Just then, Ms Simm entered the room. She wore a long black evening dress and her hair was loose and dark. Around her neck, she wore a heavy pearl necklace. She stepped towards the chairs and the table. Links met her. Still standing, Links opened the little box and offered it. With fingers on either side of it, Ms Simm took the box and slowly raised it. Her eyes fixed on its contents. Seconds past. Finally, she looked up and smiled at Links, who was watching her over the top of his gold spectacles. Then she raised her right hand and for a moment, her fingers hung above the box’s contents and wiggled in anticipation. Finally – to the nodding approval of Links – her fingers dropped into the box and took out something small and grey.

With the rain in her eyes and the water on the window, Wendy struggled to see. The two of them were about fifteen feet away from her. ‘What is that?’ Wendy asked herself. She watched as Mrs Simm tilted back her head and, with the object pinched between her slender fingers, reached out with her tongue towards it.

The thing was small, it was grey, it was…

Wendy recoiled in horror as she watched Ms Simm push her tongue between the tooth’s long roots. A moment later, Ms Simm’s fingers loosened their grip and the tooth tumbled slowly through the air and into her open mouth.

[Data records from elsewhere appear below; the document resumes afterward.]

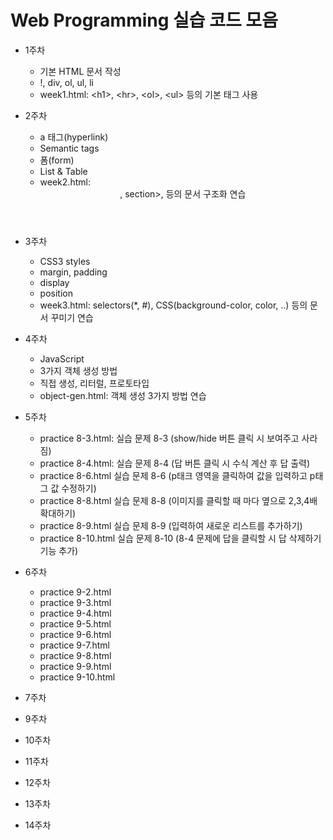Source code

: # Web Programming 실습 코드 모음

* 1주차
  * 기본 HTML 문서 작성
  * !, div, ol, ul, li
  * week1.html: \<h1>\, \<hr>\, \<ol>\, \<ul> 등의 기본 태그 사용
  
* 2주차
  * a 태그(hyperlink)
  * Semantic tags
  * 폼(form)
  * List & Table
  * week2.html: <header>, section>, <summary-detail> 등의 문서 구조화 연습

* 3주차
  * CSS3 styles
  * margin, padding
  * display
  * position
  * week3.html: selectors(*, #), CSS(background-color, color, ..) 등의 문서 꾸미기 연습
  
* 4주차
  * JavaScript
  * 3가지 객체 생성 방법
  * 직접 생성, 리터럴, 프로토타입
  * object-gen.html: 객체 생성 3가지 방법 연습
    
* 5주차
  * practice 8-3.html: 실습 문제 8-3 (show/hide 버튼 클릭 시 보여주고 사라짐)
  * practice 8-4.html: 실습 문제 8-4 (답 버튼 클릭 시 수식 계산 후 답 출력)
  * practice 8-6.html 실습 문제 8-6 (p태크 영역을 클릭하여 값을 입력하고 p태그 값 수정하기)
  * practice 8-8.html 실습 문제 8-8 (이미지를 클릭할 때 마다 옆으로 2,3,4배 확대하기)
  * practice 8-9.html 실습 문제 8-9 (입력하여 새로운 리스트를 추가하기)
  * practice 8-10.html 실습 문제 8-10 (8-4 문제에 답을 클릭할 시 답 삭제하기 기능 추가)
 
* 6주차
  * practice 9-2.html
  * practice 9-3.html
  * practice 9-4.html
  * practice 9-5.html
  * practice 9-6.html
  * practice 9-7.html
  * practice 9-8.html
  * practice 9-9.html
  * practice 9-10.html
* 7주차
* 9주차
* 10주차
* 11주차
* 12주차
* 13주차
* 14주차

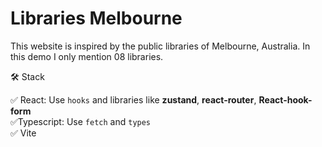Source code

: # Libraries Melbourne

This website is inspired by the public libraries of Melbourne, Australia. In this demo I only mention 08 libraries.

🛠️ Stack


  ✅ React: Use `hooks` and libraries like **zustand**, **react-router**, **React-hook-form**  
  ✅Typescript: Use `fetch` and `types`  
  ✅ Vite

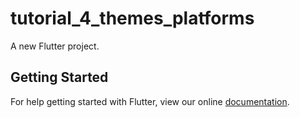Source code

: # tutorial_4_themes_platforms

A new Flutter project.

## Getting Started

For help getting started with Flutter, view our online
[documentation](https://flutter.io/).
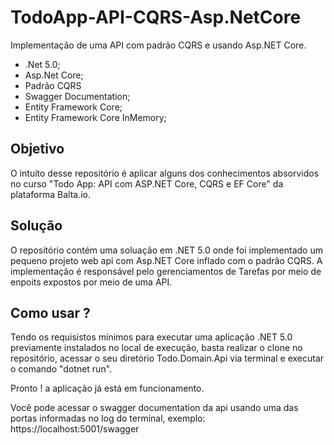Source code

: # TodoApp-API-CQRS-Asp.NetCore
Implementação de uma API com padrão CQRS e usando Asp.NET Core.

 - .Net 5.0;
 - Asp.Net Core;
 - Padrão CQRS
 - Swagger Documentation;
 - Entity Framework Core;
 - Entity Framework Core InMemory;
 
## Objetivo 

O intuito desse repositório é aplicar alguns dos conhecimentos absorvidos no curso "Todo App: API com ASP.NET Core, CQRS e EF Core" da plataforma Balta.io.

## Solução

O repositório contém uma soluação em .NET 5.0 onde foi implementado um pequeno projeto web api com Asp.NET Core inflado com o padrão CQRS. A implementação é responsável pelo gerenciamentos de Tarefas por meio de enpoits expostos por meio de uma API.

## Como usar ?

Tendo os requisistos mínimos para executar uma aplicação .NET 5.0 previamente instalados no local de execução, basta realizar o clone no repositório, acessar o seu diretório Todo.Domain.Api via terminal e executar o comando "dotnet run".

Pronto ! a aplicação já está em funcionamento.

Você pode acessar o swagger documentation da api usando uma das portas informadas no log do terminal, exemplo:
https://localhost:5001/swagger
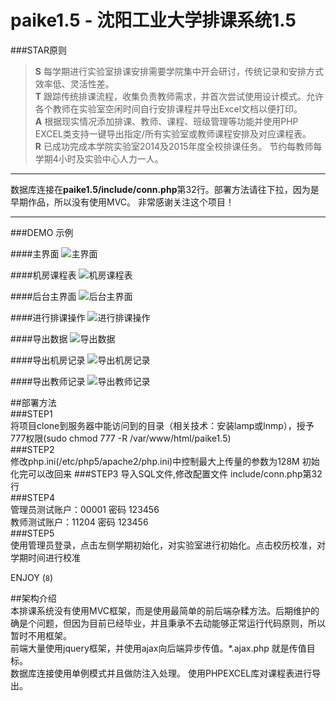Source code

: # paike1.5 - 沈阳工业大学排课系统1.5

###STAR原则
> **S** 每学期进行实验室排课安排需要学院集中开会研讨，传统记录和安排方式效率低、灵活性差。  
> **T** 跟踪传统排课流程，收集负责教师需求，并首次尝试使用设计模式。允许各个教师在实验室空闲时间自行安排课程并导出Excel文档以便打印。  
> **A** 根据现实情况添加排课、教师、课程、班级管理等功能并使用PHP EXCEL类支持一键导出指定/所有实验室或教师课程安排及对应课程表。  
> **R** 已成功完成本学院实验室2014及2015年度全校排课任务。 节约每教师每学期4小时及实验中心人力一人。 

---

数据库连接在**paike1.5/include/conn.php**第32行。部署方法请往下拉，因为是早期作品，所以没有使用MVC。 
非常感谢关注这个项目！   

---
###DEMO 示例

####主界面
![主界面](https://github.com/SUTFutureCoder/paike1.5/blob/master/example-img/paike_01.png?raw=true)

####机房课程表
![机房课程表](https://github.com/SUTFutureCoder/paike1.5/blob/master/example-img/paike_02.png?raw=true)

####后台主界面
![后台主界面](https://github.com/SUTFutureCoder/paike1.5/blob/master/example-img/paike_03.png?raw=true)

####进行排课操作
![进行排课操作](https://github.com/SUTFutureCoder/paike1.5/blob/master/example-img/paike_07.png?raw=true)


####导出数据
![导出数据](https://github.com/SUTFutureCoder/paike1.5/blob/master/example-img/paike_04.png?raw=true)

####导出机房记录
![导出机房记录](https://github.com/SUTFutureCoder/paike1.5/blob/master/example-img/paike_05.png?raw=true)

####导出教师记录
![导出教师记录](https://github.com/SUTFutureCoder/paike1.5/blob/master/example-img/paike_06.png?raw=true)

##部署方法  
###STEP1  
将项目clone到服务器中能访问到的目录（相关技术：安装lamp或lnmp），授予777权限(sudo chmod 777 -R /var/www/html/paike1.5)  
###STEP2  
修改php.ini(/etc/php5/apache2/php.ini)中控制最大上传量的参数为128M 初始化完可以改回来
###STEP3
导入SQL文件,修改配置文件 include/conn.php第32行    
###STEP4  
管理员测试账户：00001 密码 123456  
教师测试账户：11204 密码 123456  
###STEP5  
使用管理员登录，点击左侧学期初始化，对实验室进行初始化。点击校历校准，对学期时间进行校准  

ENJOY (`8`)

##架构介绍  
本排课系统没有使用MVC框架，而是使用最简单的前后端杂糅方法。后期维护的确是个问题，但因为目前已经毕业，并且秉承不去动能够正常运行代码原则，所以暂时不用框架。    
前端大量使用jquery框架，并使用ajax向后端异步传值。*.ajax.php 就是传值目标。  
数据库连接使用单例模式并且做防注入处理。
使用PHPEXCEL库对课程表进行导出。   

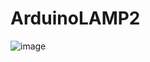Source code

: # ArduinoLAMP2
![image](https://user-images.githubusercontent.com/122833076/232250425-0cd70199-f833-4103-b47b-05c2443ce331.png)
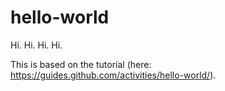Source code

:# hello-world

Hi. Hi. Hi. Hi.

This is based on the tutorial (here: https://guides.github.com/activities/hello-world/).
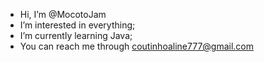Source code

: - Hi, I’m @MocotoJam
- I’m interested in everything; 
- I’m currently learning Java;
- You can reach me through coutinhoaline777@gmail.com

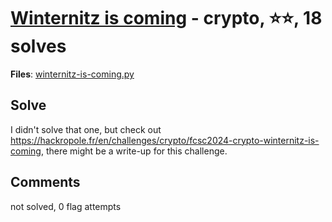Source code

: [Winternitz is coming](challenge_files/README.md) - crypto, ⭐⭐, 18 solves
===

**Files**: [winternitz-is-coming.py](https://www.narthorn.com/ctf/FCSC-2024/challenge_files/crypto/Winternitz%20is%20coming/winternitz-is-coming.py)

## Solve

I didn't solve that one, but check out https://hackropole.fr/en/challenges/crypto/fcsc2024-crypto-winternitz-is-coming, there might be a write-up for this challenge.

## Comments

not solved, 0 flag attempts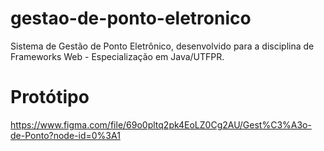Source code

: # gestao-de-ponto-eletronico

Sistema de Gestão de Ponto Eletrônico, desenvolvido para a disciplina de Frameworks Web - Especialização em Java/UTFPR.

# Protótipo

https://www.figma.com/file/69o0pltq2pk4EoLZ0Cg2AU/Gest%C3%A3o-de-Ponto?node-id=0%3A1

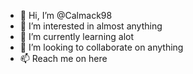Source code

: - 👋 Hi, I’m @Calmack98
- 👀 I’m interested in almost anything
- 🌱 I’m currently learning alot
- 💞️ I’m looking to collaborate on anything
- 📫 Reach me on here



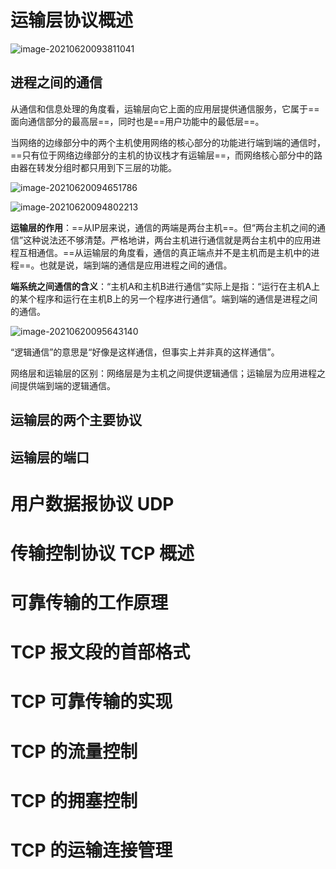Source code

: #  运输层协议概述

![image-20210620093811041](https://note-java.oss-cn-beijing.aliyuncs.com/img/image-20210620093811041.png)

##  进程之间的通信

从通信和信息处理的角度看，运输层向它上面的应用层提供通信服务，它属于==面向通信部分的最高层==，同时也是==用户功能中的最低层==。

当网络的边缘部分中的两个主机使用网络的核心部分的功能进行端到端的通信时，==只有位于网络边缘部分的主机的协议栈才有运输层==，而网络核心部分中的路由器在转发分组时都只用到下三层的功能。

![image-20210620094651786](https://note-java.oss-cn-beijing.aliyuncs.com/img/image-20210620094651786.png)

![image-20210620094802213](https://note-java.oss-cn-beijing.aliyuncs.com/img/image-20210620094802213.png)

**运输层的作用**：==从IP层来说，通信的两端是两台主机==。但“两台主机之间的通信”这种说法还不够清楚。严格地讲，两台主机进行通信就是两台主机中的应用进程互相通信。==从运输层的角度看，通信的真正端点并不是主机而是主机中的进程==。也就是说，端到端的通信是应用进程之间的通信。

**端系统之间通信的含义**：“主机A和主机B进行通信”实际上是指：“运行在主机A上的某个程序和运行在主机B上的另一个程序进行通信”。端到端的通信是进程之间的通信。

![image-20210620095643140](https://note-java.oss-cn-beijing.aliyuncs.com/img/image-20210620095643140.png)

“逻辑通信”的意思是“好像是这样通信，但事实上并非真的这样通信”。

网络层和运输层的区别：网络层是为主机之间提供逻辑通信；运输层为应用进程之间提供端到端的逻辑通信。

## 运输层的两个主要协议

## 运输层的端口

#  用户数据报协议 UDP

# 传输控制协议 TCP 概述

# 可靠传输的工作原理

# TCP 报文段的首部格式

# TCP 可靠传输的实现

# TCP 的流量控制

# TCP 的拥塞控制

# TCP 的运输连接管理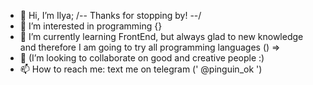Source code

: - 👋 Hi, I’m Ilya;
/-- Thanks for stopping by! --/
- 👀 I’m interested in programming {}
- 🌱 I’m currently learning FrontEnd, but always glad to new knowledge and therefore I am going to try all programming languages () =>
- 💞️ (I’m looking to collaborate on good and creative people :)
- 📫 How to reach me: text me on telegram (' @pinguin_ok ')

<!---
Pinguinok/Pinguinok is a ✨ special ✨ repository because its `README.md` (this file) appears on your GitHub profile.
You can click the Preview link to take a look at your changes.
--->
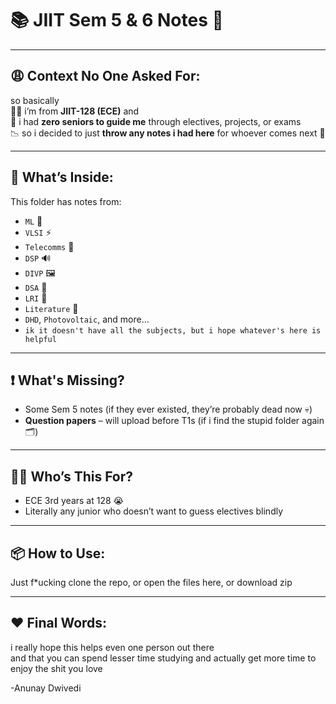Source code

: # 📚 JIIT Sem 5 & 6 Notes 🧠

---

## 😩 Context No One Asked For:

so basically  
🧍‍♂️ i’m from **JIIT-128 (ECE)** and  
📌 i had **zero seniors to guide me** through electives, projects, or exams  
📉 so i decided to just **throw any notes i had here** for whoever comes next 🙏

---

## 📁 What’s Inside:

This folder has notes from:
- `ML` 🤖
- `VLSI` ⚡
- `Telecomms` 📡
- `DSP` 🔊
- `DIVP` 🖼️
- `DSA` 🧮
- `LRI` 💬
- `Literature` 📖
- `DHD`, `Photovoltaic`, and more…
- `ik it doesn't have all the subjects, but i hope whatever's here is helpful`

---

## ❗ What's Missing?

- Some Sem 5 notes (if they ever existed, they’re probably dead now 💀)
- **Question papers** – will upload before T1s (if i find the stupid folder again 🗂️)

---

## 🧑‍🎓 Who’s This For?

- ECE 3rd years at 128 😭  
- Literally any junior who doesn’t want to guess electives blindly  

---

## 📦 How to Use:

Just f*ucking clone the repo, or open the files here, or download zip

---

## ❤️ Final Words:

i really hope this helps even one person out there  
and that you can spend lesser time studying
and actually get more time to enjoy the shit you love

  -Anunay Dwivedi

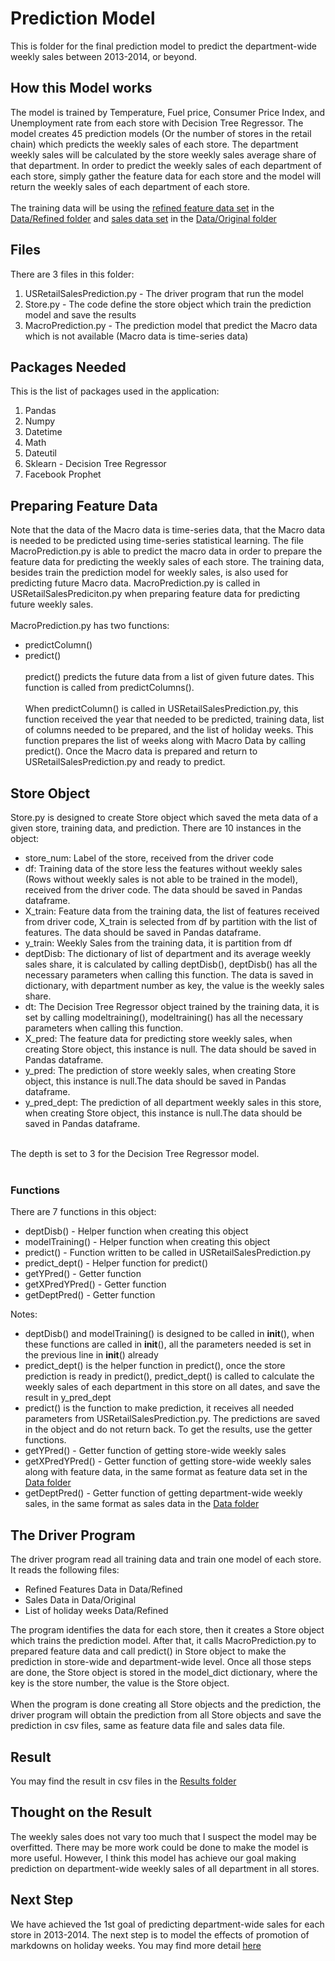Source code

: # Prediction Model
This is folder for the final prediction model to predict the department-wide weekly sales between 2013-2014, or beyond. 

## How this Model works
The model is trained by Temperature, Fuel price, Consumer Price Index, and Unemployment rate from each store with Decision Tree Regressor. The model creates 45 prediction models (Or the number of stores in the retail chain) which predicts the weekly sales of each store. The department weekly sales will be calculated by the store weekly sales average share of that department. In order to predict the weekly sales of each department of each store, simply gather the feature data for each store and the model will return the weekly sales of each department of each store.
<br><br>
The training data will be using the [refined feature data set](../Data/Refined/features_dataset_refined.csv) in the [Data/Refined folder](../Data/Refined) and [sales data set](../Data/Original/sales_dataset.csv) in the [Data/Original folder](../Data/Original)

## Files
There are 3 files in this folder:
1. USRetailSalesPrediction.py - The driver program that run the model
2. Store.py - The code define the store object which train the prediction model and save the results
3. MacroPrediction.py - The prediction model that predict the Macro data which is not available (Macro data is time-series data)

## Packages Needed
This is the list of packages used in the application:
1. Pandas
2. Numpy
3. Datetime
4. Math
5. Dateutil
6. Sklearn - Decision Tree Regressor
7. Facebook Prophet

## Preparing Feature Data
Note that the data of the Macro data is time-series data, that the Macro data is needed to be predicted using time-series statistical learning. The file MacroPrediction.py is able to predict the macro data in order to prepare the feature data for predicting the weekly sales of each store. The training data, besides train the prediction model for weekly sales, is also used for predicting future Macro data. MacroPrediction.py is called in USRetailSalesPrediciton.py when preparing feature data for predicting future weekly sales.
<br><br>
MacroPrediction.py has two functions: 
* predictColumn()
* predict()
<br><br>
predict() predicts the future data from a list of given future dates. This function is called from predictColumns().
<br><br>
When predictColumn() is called in USRetailSalesPrediction.py, this function received the year that needed to be predicted, training data, list of columns needed to be prepared, and the list of holiday weeks. This function prepares the list of weeks along with Macro Data by calling predict(). Once the Macro data is prepared and return to USRetailSalesPrediction.py and ready to predict.

## Store Object
Store.py is designed to create Store object which saved the meta data of a given store, training data, and prediction. There are 10 instances in the object:
* store_num: Label of the store, received from the driver code
* df: Training data of the store less the features without weekly sales (Rows without weekly sales is not able to be trained in the model), received from the driver code. The data should be saved in Pandas dataframe.
* X_train: Feature data from the training data, the list of features received from driver code, X_train is selected from df by partition with the list of features. The data should be saved in Pandas dataframe.
* y_train: Weekly Sales from the training data, it is partition from df
* deptDisb: The dictionary of list of department and its average weekly sales share, it is calculated by calling deptDisb(), deptDisb() has all the necessary parameters when calling this function. The data is saved in dictionary, with department number as key, the value is the weekly sales share.
* dt: The Decision Tree Regressor object trained by the training data, it is set by calling modeltraining(), modeltraining() has all the necessary parameters when calling this function.
* X_pred: The feature data for predicting store weekly sales, when creating Store object, this instance is null. The data should be saved in Pandas dataframe.
* y_pred: The prediction of store weekly sales, when creating Store object, this instance is null.The data should be saved in Pandas dataframe.
* y_pred_dept: The prediction of all department weekly sales in this store, when creating Store object, this instance is null.The data should be saved in Pandas dataframe.
<br>
The depth is set to 3 for the Decision Tree Regressor model.
<br><br>

### Functions
There are 7 functions in this object:
<ul>
	<li>deptDisb() - Helper function when creating this object</li>
	<li>modelTraining() - Helper function when creating this object</li>
	<li>predict() - Function written to be called in USRetailSalesPrediction.py</li>
	<li>predict_dept() - Helper function for predict()</li>
	<li>getYPred() - Getter function</li>
	<li>getXPredYPred() - Getter function</li>
	<li>getDeptPred() - Getter function</li>
</ul>

Notes:
* deptDisb() and modelTraining() is designed to be called in __init__(), when these functions are called in __init__(), all the parameters needed is set in the previous line in __init__() already
* predict_dept() is the helper function in predict(), once the store prediction is ready in predict(), predict_dept() is called to calculate the weekly sales of each department in this store on all dates, and save the result in y_pred_dept
* predict() is the function to make prediction, it receives all needed parameters from USRetailSalesPrediction.py. The predictions are saved in the object and do not return back. To get the results, use the getter functions.
* getYPred() - Getter function of getting store-wide weekly sales
* getXPredYPred() - Getter function of getting store-wide weekly sales along with feature data, in the same format as feature data set in the [Data folder](../Data)
* getDeptPred() - Getter function of getting department-wide weekly sales, in the same format as sales data in the [Data folder](../Data)

## The Driver Program
The driver program read all training data and train one model of each store. It reads the following files:
<ul>
	<li>Refined Features Data in Data/Refined</li>
	<li>Sales Data in Data/Original</li>
	<li>List of holiday weeks Data/Refined</li>
</ul>
The program identifies the data for each store, then it creates a Store object which trains the prediction model. After that, it calls MacroPrediction.py to prepared feature data and call predict() in Store object to make the prediction in store-wide and department-wide level. Once all those steps are done, the Store object is stored in the model_dict dictionary, where the key is the store number, the value is the Store object.
<br><br>
When the program is done creating all Store objects and the prediction, the driver program will obtain the prediction from all Store objects and save the prediction in csv files, same as feature data file and sales data file.

## Result
You may find the result in csv files in the [Results folder](/Results)

## Thought on the Result
The weekly sales does not vary too much that I suspect the model may be overfitted. There may be more work could be done to make the model is more useful. However, I think this model has achieve our goal making prediction on department-wide weekly sales of all department in all stores. 

## Next Step
We have achieved the 1st goal of predicting department-wide sales for each store in 2013-2014. The next step is to model the effects of promotion of markdowns on holiday weeks. You may find more detail [here](../MarkdownModel)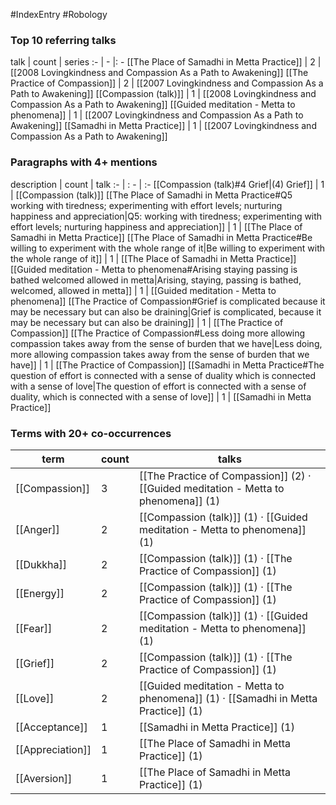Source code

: #IndexEntry #Robology

### Top 10 referring talks
talk | count | series
:- | - |: -
[[The Place of Samadhi in Metta Practice]] | 2 | [[2008 Lovingkindness and Compassion As a Path to Awakening]]
[[The Practice of Compassion]] | 2 | [[2007 Lovingkindness and Compassion As a Path to Awakening]]
[[Compassion (talk)]] | 1 | [[2008 Lovingkindness and Compassion As a Path to Awakening]]
[[Guided meditation - Metta to phenomena]] | 1 | [[2007 Lovingkindness and Compassion As a Path to Awakening]]
[[Samadhi in Metta Practice]] | 1 | [[2007 Lovingkindness and Compassion As a Path to Awakening]]

### Paragraphs with 4+ mentions
description | count | talk
:- | : - | :-
[[Compassion (talk)#4 Grief\|(4) Grief]] | 1 | [[Compassion (talk)]]
[[The Place of Samadhi in Metta Practice#Q5 working with tiredness; experimenting with effort levels; nurturing happiness and appreciation\|Q5: working with tiredness; experimenting with effort levels; nurturing happiness and appreciation]] | 1 | [[The Place of Samadhi in Metta Practice]]
[[The Place of Samadhi in Metta Practice#Be willing to experiment with the whole range of it\|Be willing to experiment with the whole range of it]] | 1 | [[The Place of Samadhi in Metta Practice]]
[[Guided meditation - Metta to phenomena#Arising staying passing is bathed welcomed allowed in metta\|Arising, staying, passing is bathed, welcomed, allowed in metta]] | 1 | [[Guided meditation - Metta to phenomena]]
[[The Practice of Compassion#Grief is complicated because it may be necessary but can also be draining\|Grief is complicated, because it may be necessary but can also be draining]] | 1 | [[The Practice of Compassion]]
[[The Practice of Compassion#Less doing more allowing compassion takes away from the sense of burden that we have\|Less doing, more allowing compassion takes away from the sense of burden that we have]] | 1 | [[The Practice of Compassion]]
[[Samadhi in Metta Practice#The question of effort is connected with a sense of duality which is connected with a sense of love\|The question of effort is connected with a sense of duality, which is connected with a sense of love]] | 1 | [[Samadhi in Metta Practice]]

### Terms with 20+ co-occurrences
term | count | talks
-|-|-
[[Compassion]] | 3 | <span class="counts">[[The Practice of Compassion]] (2) · [[Guided meditation - Metta to phenomena]] (1)</span> 
[[Anger]] | 2 | <span class="counts">[[Compassion (talk)]] (1) · [[Guided meditation - Metta to phenomena]] (1)</span> 
[[Dukkha]] | 2 | <span class="counts">[[Compassion (talk)]] (1) · [[The Practice of Compassion]] (1)</span> 
[[Energy]] | 2 | <span class="counts">[[Compassion (talk)]] (1) · [[The Practice of Compassion]] (1)</span> 
[[Fear]] | 2 | <span class="counts">[[Compassion (talk)]] (1) · [[Guided meditation - Metta to phenomena]] (1)</span> 
[[Grief]] | 2 | <span class="counts">[[Compassion (talk)]] (1) · [[The Practice of Compassion]] (1)</span> 
[[Love]] | 2 | <span class="counts">[[Guided meditation - Metta to phenomena]] (1) · [[Samadhi in Metta Practice]] (1)</span> 
[[Acceptance]] | 1 | <span class="counts">[[Samadhi in Metta Practice]] (1)</span> 
[[Appreciation]] | 1 | <span class="counts">[[The Place of Samadhi in Metta Practice]] (1)</span> 
[[Aversion]] | 1 | <span class="counts">[[The Place of Samadhi in Metta Practice]] (1)</span> 

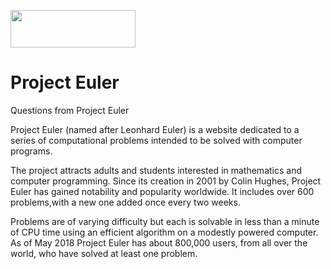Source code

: <p>
  <img src="https://projecteuler.net/profile/m_esp.png" height="60" width="200">
</p>


# Project Euler
Questions from Project Euler

Project Euler (named after Leonhard Euler) is a website dedicated to a series of computational problems intended to be solved with computer programs. 

The project attracts adults and students interested in mathematics and computer programming. Since its creation in 2001 by Colin Hughes, Project Euler has gained notability and popularity worldwide. It includes over 600 problems,with a new one added once every two weeks. 

Problems are of varying difficulty but each is solvable in less than a minute of CPU time using an efficient algorithm on a modestly powered computer. As of May 2018 Project Euler has about 800,000 users, from all over the world, who have solved at least one problem.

An eternity passed before Wendy’s scream sliced open the night.

©EFLshorts.com 

 

4 thoughts on “Sweet Tooth

  1. Amanda says:

    I submitted part of the story “Sweet Tooth” in to the vocabulary profiler on lextutor. Only 80% of the words used are K1, and another 7% K2. This means that the story is for more advanced EFL learners. It is beginner learners who need short stories written for them, not learners who already have an adequate vocabulary.

    • eflshorts says:

      Hi Amanda,

      Thank you for your comment. You are indeed correct that approximately 87% of the total tokens in Sweet Tooth are at the K1 and K2 level. However, there are several points I’d like to make about that. Firstly, you may not have noticed that this percentage includes 347 tokens that are ‘off-list’. In other words, these words do not appear on the corpuses used. This often happens when proper nouns, such as the names of characters, are entered into the analysis. If these proper nouns were extracted, you would find that the percentage of K1 and K2 words would rise somewhat. Secondly, if you look at our site description, you will see that we have specially written these stories for EFL learners – as opposed to ‘low level EFL learners’. In other words, we would like to offer stories to learners of all abilities. Finally, even if the K1 and K2 content (on the raw data) is less than 90%, I think the story may still be suitable for high-intermediate and advanced students. In other words, we hope that students other than beginners may still wish to improve their ‘adequate’ vocabulary by using our site. Nevertheless, we feel you are correct when you say that there is a (general) lack of stories for lower-level students. We hope to offer an adaption of a classic story specially written for lower-level learners after we finish our current story. Once again, I’d like to thank you for taking the time to post and we hope you will continue to use the site.
      Best wishes,
      Scott

  2. Amanda says:

    I understand what you’re saying about the proper nouns, and had I had more time I would have extracted them. Most of my pupils cannot read at this level and I would be very happy to see some of your new, easier material when it’s available. In any case, thank you for sharing your stories.

    • eflshorts says:

      Hi Amanda,

      I think the current story will end in about two or three weeks, so we’ll start the low-level one very soon. BTW Have your students tried ‘The Janitor’ or ‘The Cook’? If not, these might be more suitable for their level.